Dos semanas después vino a México, hablamos, un poco más natural, y me dijo que pasaría por mi a la prepa cuando saliera, posteriormente iríamos a comer a algún lado. Pasó por mi ese miércoles, iba en una camioneta negra con vidrios entintados, como todo norteño, con lentes oscuros y el aire acondicionado a todo lo que da. Estaba con la novia en turno y solo me dijo que tuviera mucha suerte, me besó en la mejilla y mi papá me mostró un gesto como que quería conocerla pero creo que no era tiempo. Subí a la camioneta con una cantidad de diálogos preparados que ni la biblia puede contener, cuando del asiento de atrás sale una cabeza de un niño de unos 8 o 10 años, no lo sé, era mi medio hermano, el hijo que mi papá tuvo en su segundo matrimonio.
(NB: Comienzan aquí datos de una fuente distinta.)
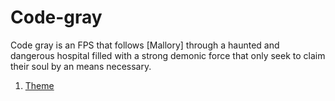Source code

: # Code-gray

Code gray is an FPS that follows [Mallory] through a haunted and dangerous hospital filled with a strong demonic force that only seek to claim their soul by an means necessary. 

1) [Theme](https://github.com/camron-coder/Code-gray/blob/main/Theme.md)
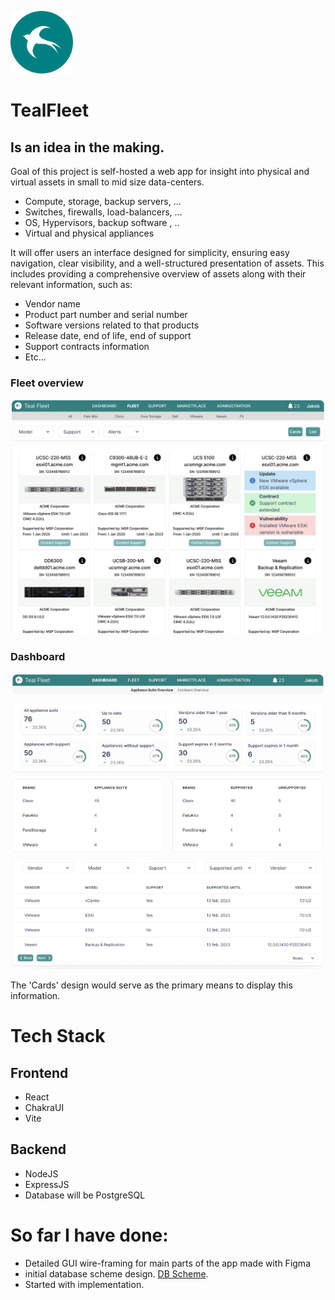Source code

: 
<img
width="100px"
height="100px"
src="./screenshots/TealFleet-Teal.png"/>

# TealFleet 
## Is an idea in the making.


Goal of this project is self-hosted a web app for insight into  physical and virtual assets in small to mid size data-centers.


- Compute, storage, backup servers, ...
- Switches, firewalls, load-balancers, ...
- OS, Hypervisors, backup software , ..
- Virtual and physical appliances


It will offer users an interface designed for simplicity, ensuring easy navigation, clear visibility, and a well-structured presentation of assets. This includes providing a comprehensive overview of assets along with their relevant information, such as:

- Vendor name
- Product part number and serial number
- Software versions related to that products
- Release date, end of life, end of support
- Support contracts information
- Etc…

### **Fleet overview**  
<img src="./screenshots/Screenshot1.png"/>  


### **Dashboard**
<img src="./screenshots/Screenshot2.png"/>

The 'Cards' design would serve as the primary means to display this information.

# Tech Stack

## Frontend
- React
- ChakraUI
- Vite

## Backend

- NodeJS
- ExpressJS
- Database will be PostgreSQL

# So far I have done:

- Detailed GUI wire-framing for main parts of the app made with Figma
- initial database scheme design.
 [DB Scheme](https://dbdiagram.io/d/647a60ab722eb774944ed5ea).
 - Started with implementation.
Me irritó tanto que borró de mi cabeza todo lo que le quería decir, lo que le quería preguntar. El pésimo acto de mi papá nos llevó a no tener la plática íntima que tanto solicitaba y a la vez, sentía que merecía. Su único gusto era ver a sus dos hijos, enormes, juntos y sonriendo en todas las fotos. Creo que mi papá no se dio cuenta de mi disgusto, poco receptivo, tal como yo lo heredé.

Fuimos al mismo VIPS en el cual vi a mi abuelo y no concluí nada, solo creo que le di fuerza a los argumentos que siempre me había dicho mi mamá de él.

Meses pasaron y decidí irme una semana de vacaciones con él al pueblo donde vive, le pedí dinero para el camión y me fui 12 horas de camino a Monterrey, y una más de carretera para el norte hacia donde vivía él. No de manera humilde, pero no era lujoso su método de vida, tenía a su esposa, también veterinaria, mujer de la que nunca recibí ninguna mala cara solo calurosos recibimientos, qué respeto para ella, agradezco hoy en día todo eso.
Pronto mi papá empezó a realizar un tour por todo el pueblo para que sus amigos, clientes y conocidos me vieran y asombraran con el primogénito del doctor. Es de los veterinarios más concurridos y reconocidos en ese pueblo, casi ciudad, en la que un veterinario es más importante que un médico en donde la economía se basa en la producción de los ranchos. El hijo del doctor por aquí, el hijo del doctor por allá, ¿usted es el hijo del doctor, verdad? Y a todo siempre respondí orgullosamente que sí. Era todo un sueño, la gente e reconocía por el gran parecido que tengo con mi papá, cosa que su otro hijo no, y me trataban como la gran persona de ciudad.
Me la pasé bien, la ayudante de mi papá, Diana, una chica de una cara espantosa, como ver un tractoremolque desde abajo, pero con un cuerpo impresionantemente estético, le pidió permiso a mi papá para invitarme a salir en la noche. Mi papá, como el papá del gallo mayor, aceptó felizmente y me dio su camioneta para que pasara por ella en la noche.
Puntual estuve en su casa, humilde y a la mitad de la nada, se subió al asiento, se acercó un poco a mi y me tomó de la rodilla y me dijo que la llevara a La Hermita, era un parque en donde los jóvenes de todo el pueblo se juntaban para escuchar música, tomar y demás cosas que hacen los de pueblo, yo no encajaba. Me tomó de la mano y me llevó atrás de un árbol y me dio un beso en la mejilla y me dijo: hay mucha gente aquí, vámonos a la Boca del Lobo.
Entre aterrado por el nombre y emocionado por la actitud de ella, decidí tomar camino a ese lugar, que para mí, sonaba a mi muerte entre revolveres y sombreros. Llegando a La Boca, me di cuenta que era otro parque donde pasaba un rio, nada tenía que ver con el nombre, gracias a Dios. Fue ahí donde nos besamos y acostamos en la caja de la camioneta de mi papá, duramos ahí un largo rato y al no llevar condones decidí no calentarme la cabeza mucho, ya ven que las de pueblo nomás se embarazan de verles el talón.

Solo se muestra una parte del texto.